Saturday, May 16, 2015

Day 46 comes to an end / Night 46

I'm alive! I'm in Cabool, MO. Somehow, I made it here today. My nausea was persistent today. I ate only for fuel. Nothing more. Speaking of fuel/food, something surprising happened today. When I got on US60 this morning in Seymour, the highway seemed as it always had. Two lanes, nice shoulder.
SIDE NOTE: US60 has been many things over the last thousand miles. A regular highway, a street down a residential area, a "back" road, a large highway with many cars, and just about any other type of road you can think of.
Today, my precious US60 turned into a "real" highway (not like a interstate, though). It was two lanes in each direction, nice shoulder, divided, and with "exits". For example, if you desired to go to a conv store/gas station, you would need to exit, and go over the overpass, and down a bit. I had no idea it would be this way today. US60 surprises me every now and then. There was only 3 opportunities for 'service', but I could not bring myself to take the exit. It was just too far out of the way today. I was not feeling well, and no extra steps to Cabool would help me. I just kept moving.
I'm not sure how much longer US60 will be like this. I was spoiled by all the conv stores at a stones throw. Just hop off the shoulder, and hop right back on. Ahhh, the good ole days! We will see what it's like tomorrow. We will be heading to Mountain View. John has decided he wants to try and make it to Cabool tonight. And changed our milage tomorrow to around 32. I'm going to sleep in til 6, if not later! I'm hoping this will give my nausea time to pass. We both need a break.
I'm staying at the America's Best Value Inn here in Cabool. It's very nice. There is nothing around it. The closest thing is a DQ. And I'm just not able to handle type of food today. The motel clerk tells me about a store just up the way. I have to go. So still nasty from my rainy day, I set out to the Town and Country Grocery Store. It's almost a mile, but I need quite a bit of stuff, so it's worth it! I passed the DQ while walking to the store. They were having a Hot Rod Car Show in the parking lot. When I got to the grocery store, it was heaven! I got strawberries, more bananas, blueberries, English muffins and grape jelly. All things I think my stomach can tolerate. In the parking lot is a older gentleman who made note about seeing me on US60. We talked, and I told him what I was doing. He had also crossed the country, several times, in his different hot rods. We talked about the route, etc. he also knew someone who biked it. So it was not completely foreign to him. Turns out, he said he would take me - and my groceries - back to the motel to "save me some steps that I can use tomorrow ". I tried to pay him. He said, "He has many problems, but money isn't one of them", jokingly. I will not forget him. Such a kind, humble guy.
I forgot to mention one other encounter today. When I exited to get to the motel, a van with a red-haired young women pulled up next to me. Her husband was in the front seat, two small kids in the back. She said she has been seeing me (over and over), for at least since Monett. She works in all these different towns up and down US60. She just wanted to know how many miles I had traveled so far. I was happy to tell her "just over" 1800! They were trying to process it all, and continued to ask lots of questions. They offered to go get me water, etc. I declined, but really appreciated it SO much. She had her kids in the van, and I did not want to interrupt their day. She ended it by saying, "Each time I see you, it's been a reminder to me that God is all around us." She continued, "It's as if you are the symbol of the Lord, and your there to remind me of God's glory." I found it fascinating how she related my "appearances" to God speaking to her. I was just overwhelmed. I told her I just had a conversation with my sister, that it was God, who carried me today, as I was feeling sick. I don't know where the time went, or how it was able to happen today. But I do attribute it to God's will. And to have someone else relate that today, just continues to feed my faith.
These people I come across out here are kind, joyful, helpful and caring. They are interested, without judgement. I never expected - or thought about - that aspect when considering this crossing. Yet, it has been my greatest blessing.

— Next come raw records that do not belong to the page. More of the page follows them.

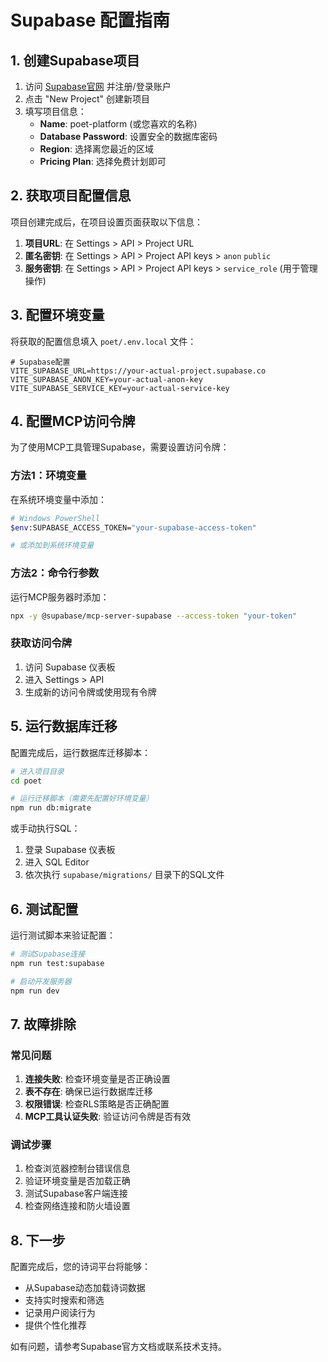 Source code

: # Supabase 配置指南

## 1. 创建Supabase项目

1. 访问 [Supabase官网](https://supabase.com) 并注册/登录账户
2. 点击 "New Project" 创建新项目
3. 填写项目信息：
   - **Name**: poet-platform (或您喜欢的名称)
   - **Database Password**: 设置安全的数据库密码
   - **Region**: 选择离您最近的区域
   - **Pricing Plan**: 选择免费计划即可

## 2. 获取项目配置信息

项目创建完成后，在项目设置页面获取以下信息：

1. **项目URL**: 在 Settings > API > Project URL
2. **匿名密钥**: 在 Settings > API > Project API keys > `anon` `public`
3. **服务密钥**: 在 Settings > API > Project API keys > `service_role` (用于管理操作)

## 3. 配置环境变量

将获取的配置信息填入 `poet/.env.local` 文件：

```env
# Supabase配置
VITE_SUPABASE_URL=https://your-actual-project.supabase.co
VITE_SUPABASE_ANON_KEY=your-actual-anon-key
VITE_SUPABASE_SERVICE_KEY=your-actual-service-key
```

## 4. 配置MCP访问令牌

为了使用MCP工具管理Supabase，需要设置访问令牌：

### 方法1：环境变量
在系统环境变量中添加：
```bash
# Windows PowerShell
$env:SUPABASE_ACCESS_TOKEN="your-supabase-access-token"

# 或添加到系统环境变量
```

### 方法2：命令行参数
运行MCP服务器时添加：
```bash
npx -y @supabase/mcp-server-supabase --access-token "your-token"
```

### 获取访问令牌
1. 访问 Supabase 仪表板
2. 进入 Settings > API
3. 生成新的访问令牌或使用现有令牌

## 5. 运行数据库迁移

配置完成后，运行数据库迁移脚本：

```bash
# 进入项目目录
cd poet

# 运行迁移脚本（需要先配置好环境变量）
npm run db:migrate
```

或手动执行SQL：

1. 登录 Supabase 仪表板
2. 进入 SQL Editor
3. 依次执行 `supabase/migrations/` 目录下的SQL文件

## 6. 测试配置

运行测试脚本来验证配置：

```bash
# 测试Supabase连接
npm run test:supabase

# 启动开发服务器
npm run dev
```

## 7. 故障排除

### 常见问题

1. **连接失败**: 检查环境变量是否正确设置
2. **表不存在**: 确保已运行数据库迁移
3. **权限错误**: 检查RLS策略是否正确配置
4. **MCP工具认证失败**: 验证访问令牌是否有效

### 调试步骤

1. 检查浏览器控制台错误信息
2. 验证环境变量是否加载正确
3. 测试Supabase客户端连接
4. 检查网络连接和防火墙设置

## 8. 下一步

配置完成后，您的诗词平台将能够：
- 从Supabase动态加载诗词数据
- 支持实时搜索和筛选
- 记录用户阅读行为
- 提供个性化推荐

如有问题，请参考Supabase官方文档或联系技术支持。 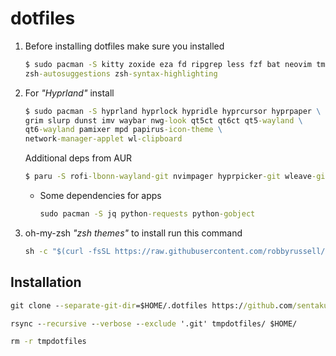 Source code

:# dotfiles

1. Before installing dotfiles make sure you installed

   ```cmd
   $ sudo pacman -S kitty zoxide eza fd ripgrep less fzf bat neovim tmux zsh \
   zsh-autosuggestions zsh-syntax-highlighting
   ```

2. For _"Hyprland"_ install
   ```cmd
   $ sudo pacman -S hyprland hyprlock hypridle hyprcursor hyprpaper \
   grim slurp dunst imv waybar nwg-look qt5ct qt6ct qt5-wayland \
   qt6-wayland pamixer mpd papirus-icon-theme \
   network-manager-applet wl-clipboard
   ```

   Additional deps from AUR
   ```cmd
   $ paru -S rofi-lbonn-wayland-git nvimpager hyprpicker-git wleave-git swww cava
   ```

   - Some dependencies for apps

     ```cmd
     sudo pacman -S jq python-requests python-gobject
     ```

4. oh-my-zsh _"zsh themes"_ to install run this command

   ```cmd
   sh -c "$(curl -fsSL https://raw.githubusercontent.com/robbyrussell/oh-my-zsh/master/tools/install.sh)"
   ```

## Installation

```cmd
git clone --separate-git-dir=$HOME/.dotfiles https://github.com/sentakuhm/.dotfiles.git tmpdotfiles
```

```cmd
rsync --recursive --verbose --exclude '.git' tmpdotfiles/ $HOME/
```

```cmd
rm -r tmpdotfiles
```
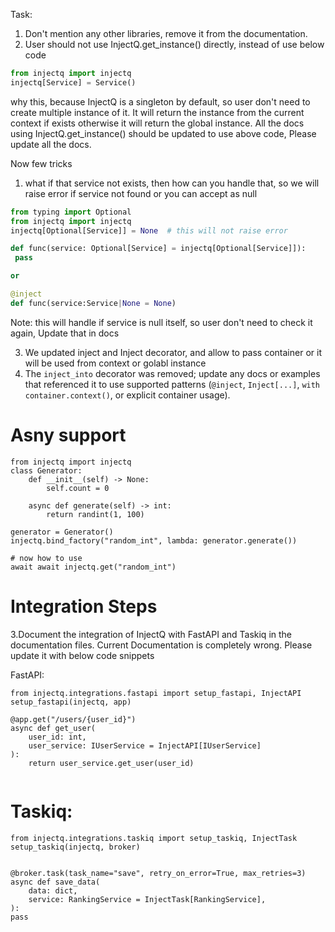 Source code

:Task: 
1. Don't mention any other libraries, remove it from the documentation.
2. User should not use InjectQ.get_instance() directly, instead of use below code
```python
from injectq import injectq
injectq[Service] = Service()
```
why this, because InjectQ is a singleton by default, so user don't need to create multiple instance of it.
It will return the instance from the current context if exists otherwise it will return the global instance.
All the docs using InjectQ.get_instance() should be updated to use above code, Please update all the docs.

Now few tricks
1. what if that service not exists, then how can you handle that, so we will raise error if service not found or you can accept as null
```python
from typing import Optional
from injectq import injectq
injectq[Optional[Service]] = None  # this will not raise error

def func(service: Optional[Service] = injectq[Optional[Service]]):
 pass

or

@inject
def func(service:Service|None = None)

```
Note: this will handle if service is null itself, so user don't need to check it again, Update that in docs


3. We updated inject and Inject decorator, and allow to pass container or it will be used from context or golabl instance
4. The `inject_into` decorator was removed; update any docs or examples that referenced it to use supported patterns (`@inject`, `Inject[...]`, `with container.context()`, or explicit container usage).


# Asny support
```
from injectq import injectq
class Generator:
    def __init__(self) -> None:
        self.count = 0

    async def generate(self) -> int:
        return randint(1, 100)

generator = Generator()
injectq.bind_factory("random_int", lambda: generator.generate())

# now how to use
await await injectq.get("random_int")
```

# Integration Steps
3.Document the integration of InjectQ with FastAPI and Taskiq in the documentation files.
Current Documentation is completely wrong. Please update it with below code snippets

FastAPI:
```
from injectq.integrations.fastapi import setup_fastapi, InjectAPI
setup_fastapi(injectq, app)

@app.get("/users/{user_id}")
async def get_user(
    user_id: int,
    user_service: IUserService = InjectAPI[IUserService]
):
    return user_service.get_user(user_id)
    
```

# Taskiq:
```
from injectq.integrations.taskiq import setup_taskiq, InjectTask
setup_taskiq(injectq, broker)


@broker.task(task_name="save", retry_on_error=True, max_retries=3)
async def save_data(
    data: dict,
    service: RankingService = InjectTask[RankingService],
):
pass
```
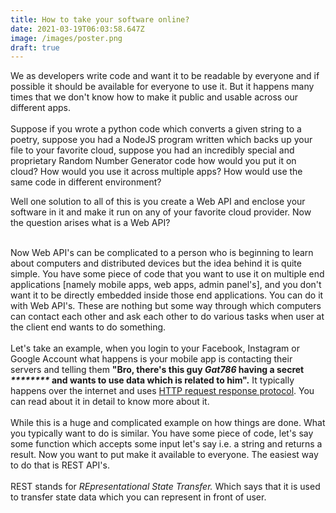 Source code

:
 ```yaml
---
title: How to take your software online?
date: 2021-03-19T06:03:58.647Z
image: /images/poster.png
draft: true
---
```

We as developers write code and want it to be readable by everyone and if possible it should be available for everyone to use it. But it happens many times that we don't know how to make it public and usable across our different apps. \
\
Suppose if you wrote a python code which converts a given string to a poetry, suppose you had a NodeJS program written which backs up your file to your favorite cloud, suppose you had an incredibly special and proprietary Random Number Generator code how would you put it on cloud? How would you use it across multiple apps? How would use the same code in different environment?

Well one solution to all of this is you create a Web API and enclose your software in it and make it run on any of your favorite cloud provider. Now the question arises what is a Web API?

\
Now Web API's can be complicated to a person who is beginning to learn about computers and distributed devices but the idea behind it is quite simple.  You have some piece of code that you want to use it on multiple end applications \[namely mobile apps, web apps, admin panel's], and you don't want it to be directly embedded inside those end applications. You can do it with Web API's. These are nothing but some way through which computers can contact each other and ask each other to do various tasks when user at the client end wants to do something.\
\
Let's take an example, when you login to your Facebook, Instagram or Google Account what happens is your mobile app is contacting their servers and telling them **"Bro, there's this guy *Gat786* having a secret *\*\*\*\*\*\*\*\** and wants to use data which is related to him".** It typically happens over the internet and uses [HTTP request response protocol](https://en.wikipedia.org/wiki/Hypertext_Transfer_Protocol#Technical_overview). You can read about it in detail to know more about it. \
\
While this is a huge and complicated example on how things are done. What you typically want to do is similar. You have some piece of code, let's say some function which accepts some input let's say i.e. a string and returns a result. Now you want to put make it available to everyone. The easiest way to do that is REST API's. \
\
REST stands for *REpresentational State Transfer.* Which says that it is used to transfer state data which you can represent in front of user. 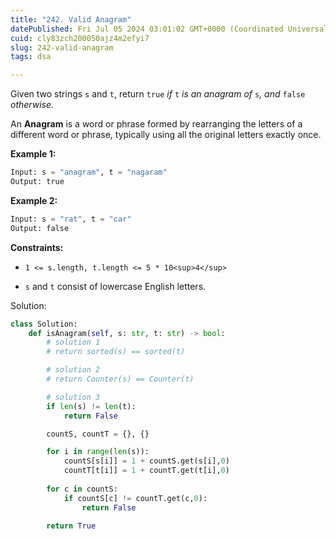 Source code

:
 ```yaml
---
title: "242. Valid Anagram"
datePublished: Fri Jul 05 2024 03:01:02 GMT+0000 (Coordinated Universal Time)
cuid: cly83zch200050ajz4m2efyi7
slug: 242-valid-anagram
tags: dsa

---
```


Given two strings `s` and `t`, return `true` *if* `t` *is an anagram of* `s`*, and* `false` *otherwise*.

An **Anagram** is a word or phrase formed by rearranging the letters of a different word or phrase, typically using all the original letters exactly once.

**Example 1:**

```python
Input: s = "anagram", t = "nagaram"
Output: true
```

**Example 2:**

```python
Input: s = "rat", t = "car"
Output: false
```

**Constraints:**

* `1 <= s.length, t.length <= 5 * 10<sup>4</sup>`
    
* `s` and `t` consist of lowercase English letters.
    

Solution:

```python
class Solution:
    def isAnagram(self, s: str, t: str) -> bool:
        # solution 1
        # return sorted(s) == sorted(t)

        # solution 2
        # return Counter(s) == Counter(t)

        # solution 3
        if len(s) != len(t):
            return False

        countS, countT = {}, {}

        for i in range(len(s)):
            countS[s[i]] = 1 + countS.get(s[i],0)
            countT[t[i]] = 1 + countT.get(t[i],0)
        
        for c in countS:
            if countS[c] != countT.get(c,0):
                return False
        
        return True
```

I just ate my English muffin with PB and banana. And the strawberries tasted wonderful. That's all I'm having, and will see how things settle. I'll know more tomorrow.

I will say that feeling sick, overrode my irritation with the rain. The rain did not phase me near as much as usual. I don't necessarily like it, but it wasn't my biggest concern today! I thought maybe that's one of my lessons today. Good rain is okay. Don't fight it. And I was able to do that today.

Many things happening out here on the road, that sometimes I think I'm not able to write it all down. It's so much bigger than me. This whole thing is.